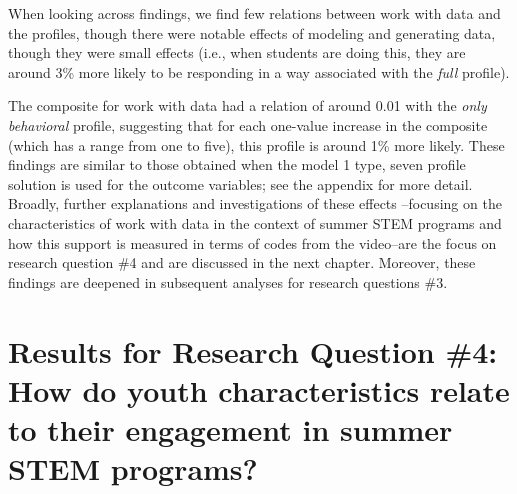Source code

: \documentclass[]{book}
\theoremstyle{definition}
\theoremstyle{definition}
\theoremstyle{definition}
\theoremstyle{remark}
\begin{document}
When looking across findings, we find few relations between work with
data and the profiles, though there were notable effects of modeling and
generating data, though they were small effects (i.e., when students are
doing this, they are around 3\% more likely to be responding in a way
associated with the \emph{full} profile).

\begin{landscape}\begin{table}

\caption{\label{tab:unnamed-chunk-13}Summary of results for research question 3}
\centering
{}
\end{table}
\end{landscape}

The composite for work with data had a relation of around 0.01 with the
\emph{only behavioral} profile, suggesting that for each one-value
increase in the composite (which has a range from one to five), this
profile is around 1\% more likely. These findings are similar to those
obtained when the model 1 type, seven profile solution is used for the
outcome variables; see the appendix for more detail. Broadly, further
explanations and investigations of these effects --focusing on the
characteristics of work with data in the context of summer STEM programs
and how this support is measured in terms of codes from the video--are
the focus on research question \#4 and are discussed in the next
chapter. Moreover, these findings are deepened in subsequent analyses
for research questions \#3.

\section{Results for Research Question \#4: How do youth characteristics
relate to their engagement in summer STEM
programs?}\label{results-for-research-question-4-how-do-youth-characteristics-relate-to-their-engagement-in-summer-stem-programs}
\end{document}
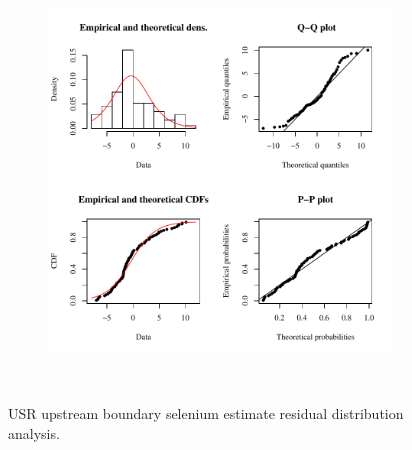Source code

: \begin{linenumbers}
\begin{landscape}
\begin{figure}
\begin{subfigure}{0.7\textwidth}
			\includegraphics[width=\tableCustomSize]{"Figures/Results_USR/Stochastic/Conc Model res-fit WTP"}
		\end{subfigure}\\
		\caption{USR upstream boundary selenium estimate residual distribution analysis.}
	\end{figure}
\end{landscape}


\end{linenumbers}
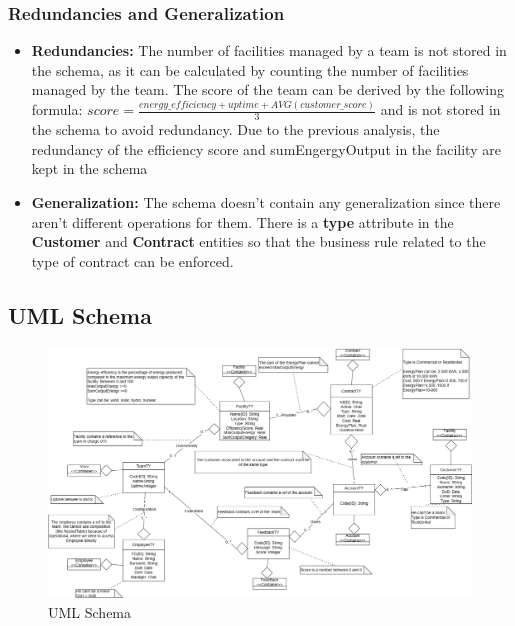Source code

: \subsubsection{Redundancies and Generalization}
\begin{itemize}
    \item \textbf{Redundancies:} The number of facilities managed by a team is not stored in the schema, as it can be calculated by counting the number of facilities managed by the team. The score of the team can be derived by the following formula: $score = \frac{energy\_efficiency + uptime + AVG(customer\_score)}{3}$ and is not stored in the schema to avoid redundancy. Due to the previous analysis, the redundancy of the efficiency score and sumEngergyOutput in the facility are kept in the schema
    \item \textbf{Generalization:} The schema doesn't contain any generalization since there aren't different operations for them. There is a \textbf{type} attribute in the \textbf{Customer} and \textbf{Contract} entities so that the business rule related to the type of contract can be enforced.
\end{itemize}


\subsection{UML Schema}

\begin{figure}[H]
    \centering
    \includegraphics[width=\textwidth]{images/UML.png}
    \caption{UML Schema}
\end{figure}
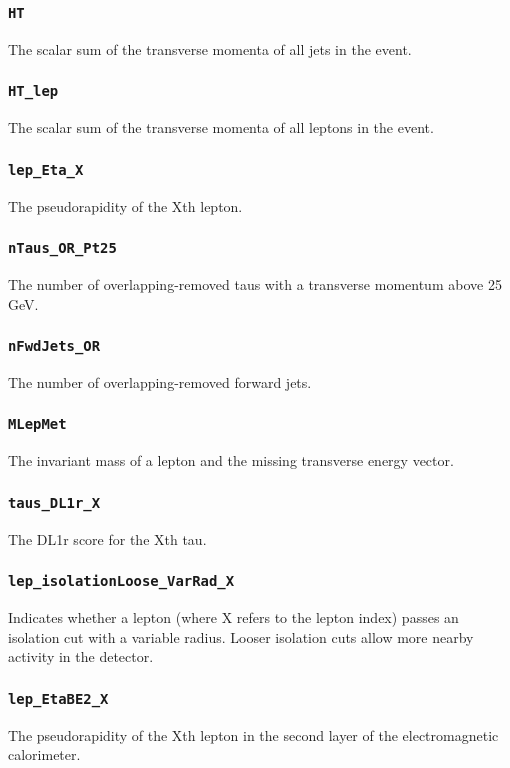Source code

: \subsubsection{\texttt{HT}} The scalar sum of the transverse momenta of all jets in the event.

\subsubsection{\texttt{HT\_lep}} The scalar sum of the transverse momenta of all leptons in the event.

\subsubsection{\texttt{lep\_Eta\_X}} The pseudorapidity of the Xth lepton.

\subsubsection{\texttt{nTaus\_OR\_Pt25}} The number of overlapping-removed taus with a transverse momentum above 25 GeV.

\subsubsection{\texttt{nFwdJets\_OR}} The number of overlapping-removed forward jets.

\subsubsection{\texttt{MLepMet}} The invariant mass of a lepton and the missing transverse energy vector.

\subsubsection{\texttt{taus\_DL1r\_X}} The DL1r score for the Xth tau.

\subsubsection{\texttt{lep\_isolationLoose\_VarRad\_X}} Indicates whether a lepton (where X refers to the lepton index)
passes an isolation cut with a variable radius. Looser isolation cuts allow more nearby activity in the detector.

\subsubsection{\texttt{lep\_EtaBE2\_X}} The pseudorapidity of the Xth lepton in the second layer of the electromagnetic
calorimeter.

## WORK INSTRUCTIONS
Everything from the line containing "doing this, they" through the line containing "increase in the" in the material above should be retyped exactly, both ends included, and nothing more.

## FINISHED EXERCISE
doing this, they are around 3\% more likely to be responding in a way
associated with the \emph{full} profile).

\begin{landscape}\begin{table}

\caption{\label{tab:unnamed-chunk-13}Summary of results for research question 3}
\centering
{}
\end{table}
\end{landscape}

The composite for work with data had a relation of around 0.01 with the
\emph{only behavioral} profile, suggesting that for each one-value
increase in the composite (which has a range from one to five), this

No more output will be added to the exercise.